Task to complete -
Throughout the records below, find each line holding "프래그먼트는" and copy it.

Provided information -

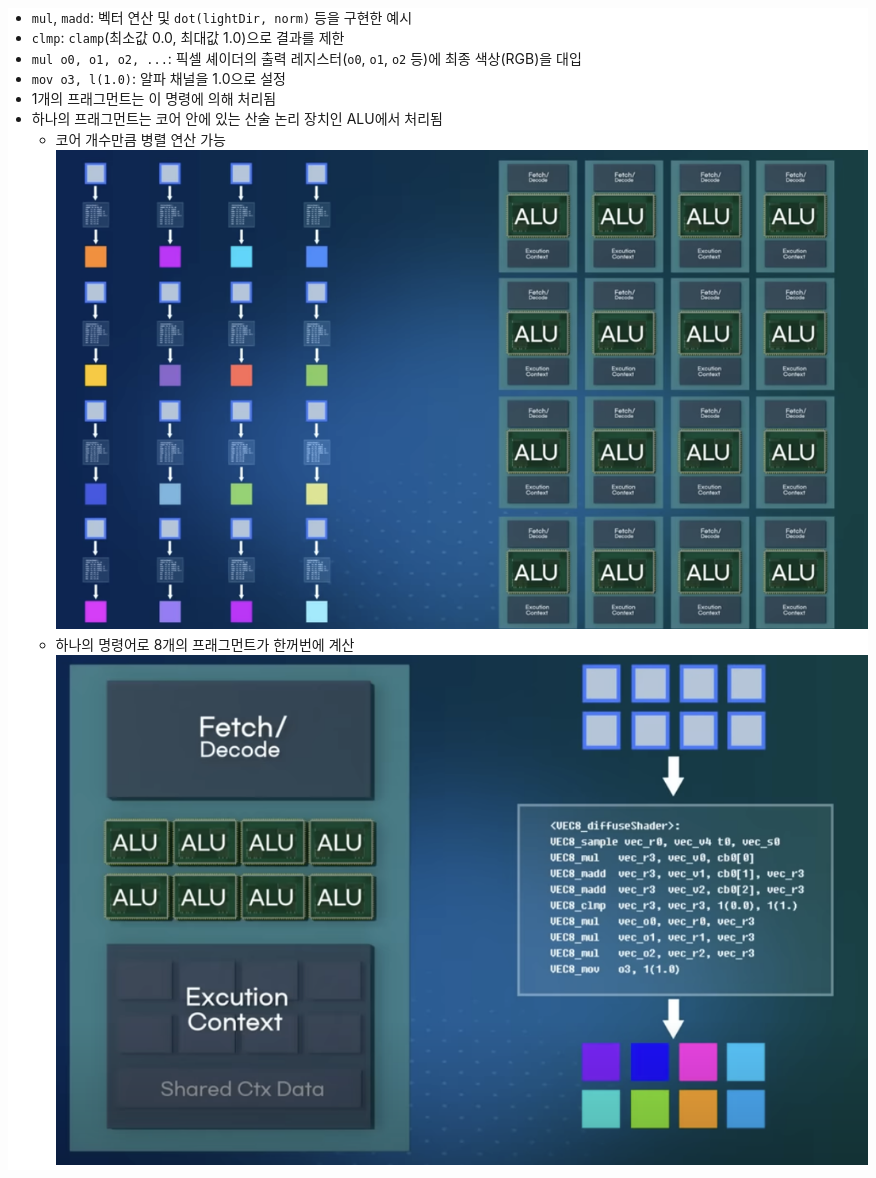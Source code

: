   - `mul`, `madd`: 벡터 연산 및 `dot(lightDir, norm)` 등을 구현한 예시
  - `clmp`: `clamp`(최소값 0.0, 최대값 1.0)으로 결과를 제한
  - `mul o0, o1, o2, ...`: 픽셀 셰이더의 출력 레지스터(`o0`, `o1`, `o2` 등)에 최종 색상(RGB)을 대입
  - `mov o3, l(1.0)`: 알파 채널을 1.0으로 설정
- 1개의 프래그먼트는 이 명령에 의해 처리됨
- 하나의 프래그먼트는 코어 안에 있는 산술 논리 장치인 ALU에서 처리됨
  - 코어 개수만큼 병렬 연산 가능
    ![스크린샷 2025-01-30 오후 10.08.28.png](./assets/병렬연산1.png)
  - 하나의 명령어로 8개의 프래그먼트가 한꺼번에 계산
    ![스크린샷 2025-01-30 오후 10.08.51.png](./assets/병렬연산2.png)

Result below -
- 1개의 프래그먼트는 이 명령에 의해 처리됨
- 하나의 프래그먼트는 코어 안에 있는 산술 논리 장치인 ALU에서 처리됨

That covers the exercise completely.